またもし愛する者を残してこの戦地におる兵士は、今ここでその者等と今生の別れを告げよ。
あるいは我等中原の民に待ち構えて将来は、長い暗黒やもしれぬ。なれど我等これより戦するは、例え百年、二百年暗黒の時代が続こうと、民族として決して犬のような扱いを受けず、また糞尿にまみれることなく、誇りをもって立つためである。
人は決してただ飯を食らい、長く生き続ければそれでよいわけではない。例え一時といえど、我が中華の歴史に己の魂を刻みつけよ。あれいはわしは、戦の最中、諸君の前から姿を消すかもしれぬ。なれど例え一兵卒といえど世にあるうちは、我が魂は滅びぬものと思え。
繰り返す。我等これより戦するは、我が民族が決して恥じることなく立つためである。我等は決して朽ちぬ、滅びぬ、そして敵に敗れぬ」
三桂の演説が終わると、全軍にしばし沈黙があった。ある種の殺気とも覚悟ともとれる異様な沈黙が、一時座を支配した。

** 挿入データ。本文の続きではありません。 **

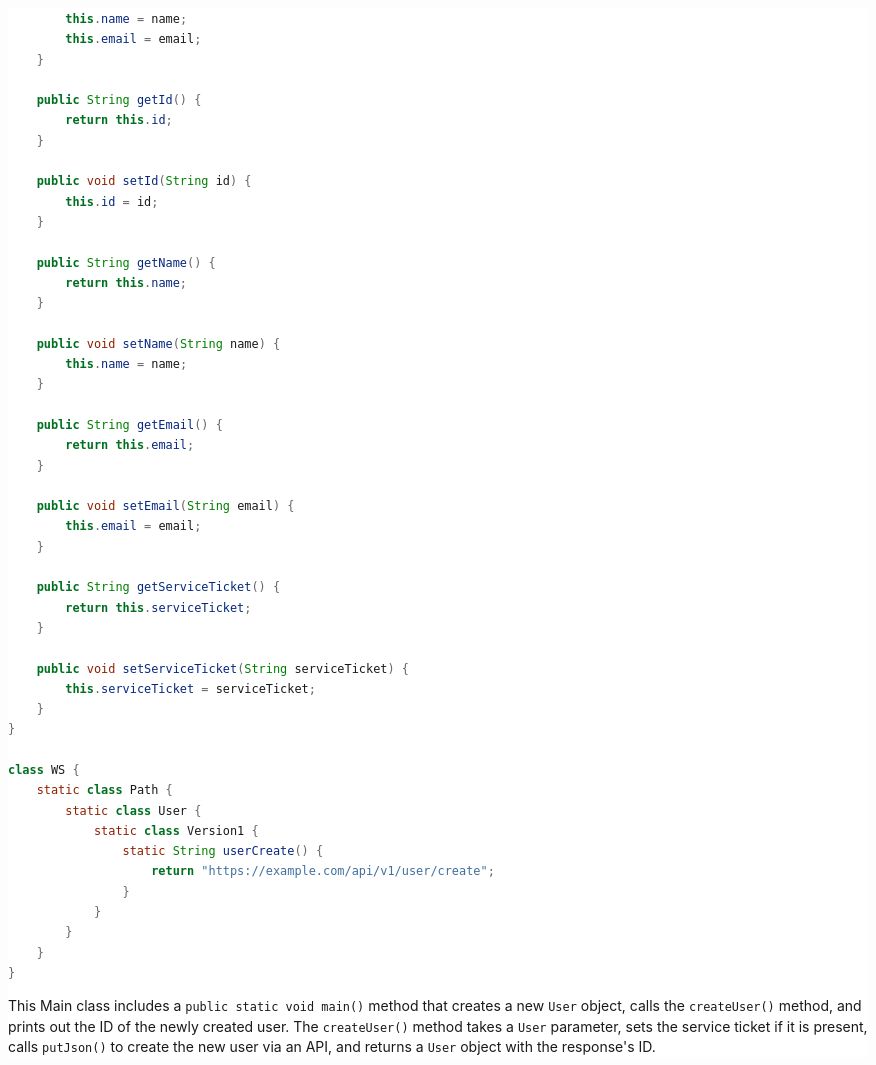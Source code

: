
 ```java
        this.name = name;
        this.email = email;
    }

    public String getId() {
        return this.id;
    }

    public void setId(String id) {
        this.id = id;
    }

    public String getName() {
        return this.name;
    }

    public void setName(String name) {
        this.name = name;
    }

    public String getEmail() {
        return this.email;
    }

    public void setEmail(String email) {
        this.email = email;
    }

    public String getServiceTicket() {
        return this.serviceTicket;
    }

    public void setServiceTicket(String serviceTicket) {
        this.serviceTicket = serviceTicket;
    }
}

class WS {
    static class Path {
        static class User {
            static class Version1 {
                static String userCreate() {
                    return "https://example.com/api/v1/user/create";
                }
            }
        }
    }
}
```

This Main class includes a `public static void main()` method that creates a new `User` object, calls the `createUser()` method, and prints out the ID of the newly created user. The `createUser()` method takes a `User` parameter, sets the service ticket if it is present, calls `putJson()` to create the new user via an API, and returns a `User` object with the response's ID.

すでに三桂の反乱軍、すなわち周軍は湖南で孤立し、三方から包囲されて危うい状況にあった。ある月一つない夜半、清の官軍の奇襲部隊は、湖南の反乱軍のこもる居城めがけて、音を殺して近づきつつあった。大物見に出ていた一隊が、その動きを察知し銅鑼を鳴らして城に急を伝えた。一斉に襲いかかる夜襲軍に、大物見の一隊は城に退却しようとするも、門はむろん閉じられていた。

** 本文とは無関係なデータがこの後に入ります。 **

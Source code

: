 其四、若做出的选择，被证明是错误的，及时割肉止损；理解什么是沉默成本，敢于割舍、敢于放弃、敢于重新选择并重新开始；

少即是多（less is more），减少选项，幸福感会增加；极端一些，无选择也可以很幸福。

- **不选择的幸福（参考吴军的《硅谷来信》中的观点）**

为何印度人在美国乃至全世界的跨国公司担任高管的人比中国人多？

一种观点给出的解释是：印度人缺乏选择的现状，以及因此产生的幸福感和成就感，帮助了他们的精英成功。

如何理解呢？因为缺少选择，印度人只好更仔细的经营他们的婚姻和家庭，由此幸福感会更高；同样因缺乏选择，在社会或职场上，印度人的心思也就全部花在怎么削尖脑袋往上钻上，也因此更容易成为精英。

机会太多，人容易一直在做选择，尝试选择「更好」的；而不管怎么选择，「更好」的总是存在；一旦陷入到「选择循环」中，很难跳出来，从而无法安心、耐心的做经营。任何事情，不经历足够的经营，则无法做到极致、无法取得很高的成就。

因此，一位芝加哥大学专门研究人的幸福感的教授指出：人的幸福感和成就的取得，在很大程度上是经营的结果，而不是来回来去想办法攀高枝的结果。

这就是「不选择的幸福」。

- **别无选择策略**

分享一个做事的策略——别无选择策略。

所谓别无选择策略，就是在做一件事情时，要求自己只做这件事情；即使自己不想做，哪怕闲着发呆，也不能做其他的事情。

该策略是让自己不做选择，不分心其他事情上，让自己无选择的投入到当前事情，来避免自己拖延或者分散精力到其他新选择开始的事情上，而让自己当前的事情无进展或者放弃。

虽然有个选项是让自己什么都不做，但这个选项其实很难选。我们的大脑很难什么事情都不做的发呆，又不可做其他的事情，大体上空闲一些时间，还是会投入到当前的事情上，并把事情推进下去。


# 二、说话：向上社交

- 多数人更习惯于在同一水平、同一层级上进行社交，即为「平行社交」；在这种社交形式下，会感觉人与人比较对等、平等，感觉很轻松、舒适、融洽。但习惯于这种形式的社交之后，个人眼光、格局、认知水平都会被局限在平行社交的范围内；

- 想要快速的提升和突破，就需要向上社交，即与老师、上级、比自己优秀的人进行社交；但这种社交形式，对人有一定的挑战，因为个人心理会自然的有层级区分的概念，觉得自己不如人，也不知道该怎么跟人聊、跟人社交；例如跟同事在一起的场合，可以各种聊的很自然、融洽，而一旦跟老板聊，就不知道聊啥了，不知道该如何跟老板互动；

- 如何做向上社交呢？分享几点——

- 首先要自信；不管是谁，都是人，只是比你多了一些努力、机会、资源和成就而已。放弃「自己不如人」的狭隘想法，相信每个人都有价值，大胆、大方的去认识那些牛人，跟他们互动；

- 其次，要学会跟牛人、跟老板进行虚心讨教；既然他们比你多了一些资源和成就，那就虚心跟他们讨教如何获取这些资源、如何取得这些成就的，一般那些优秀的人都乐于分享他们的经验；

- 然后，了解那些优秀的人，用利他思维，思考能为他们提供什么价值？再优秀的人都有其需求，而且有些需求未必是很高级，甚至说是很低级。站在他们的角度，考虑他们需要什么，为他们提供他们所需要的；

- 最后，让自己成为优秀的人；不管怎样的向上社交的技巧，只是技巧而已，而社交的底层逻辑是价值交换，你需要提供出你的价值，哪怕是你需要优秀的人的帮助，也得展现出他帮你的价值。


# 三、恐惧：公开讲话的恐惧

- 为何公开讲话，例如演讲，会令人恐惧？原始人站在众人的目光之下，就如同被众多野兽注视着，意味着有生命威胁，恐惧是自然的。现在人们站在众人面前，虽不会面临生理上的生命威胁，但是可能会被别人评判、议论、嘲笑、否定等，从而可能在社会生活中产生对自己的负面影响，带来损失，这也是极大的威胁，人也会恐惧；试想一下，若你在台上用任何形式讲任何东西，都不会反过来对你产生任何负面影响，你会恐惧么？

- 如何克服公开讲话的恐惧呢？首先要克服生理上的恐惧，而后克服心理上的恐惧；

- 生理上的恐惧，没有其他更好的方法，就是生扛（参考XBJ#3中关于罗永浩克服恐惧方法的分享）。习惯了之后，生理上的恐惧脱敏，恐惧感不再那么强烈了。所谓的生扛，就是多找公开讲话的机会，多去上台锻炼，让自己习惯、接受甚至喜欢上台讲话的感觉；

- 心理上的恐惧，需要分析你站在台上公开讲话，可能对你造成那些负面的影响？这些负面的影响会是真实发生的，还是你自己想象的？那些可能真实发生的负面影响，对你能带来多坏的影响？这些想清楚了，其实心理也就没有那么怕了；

「恐れながら、物見に出た一隊が城に入ることかなわず、助けもとめているもよう」
伝令の言葉に対し三桂の幕僚は、
「今城開けることかなわぬ。敵を城内に招きいれること断じてまかりならぬ」
と冷たい言葉をはなった、しかし椅子に深く腰かけていた三桂は、
「城門を開けよ、かの一隊はわしが助ける」
といい、幕僚が止めるのも聞かず、自ら城外に討ってでた。
城門前では大物見の一隊が敵に半ば虐殺されている最中であった。ところが突如として城門が開いた。そしてそこに、通常よりはるかに巨大な馬にまたがった三桂の姿があった。戦場に一時の沈黙があった。三桂は自ら青龍刀をふるって味方を救助した。それが敵の将であることを知ると、一斉に清兵が群がるも、三桂は敵が一斉に攻めかかってきても動じる様子は一切ない。さながら軍神であり、到底六十を越えた老人には思えなかった。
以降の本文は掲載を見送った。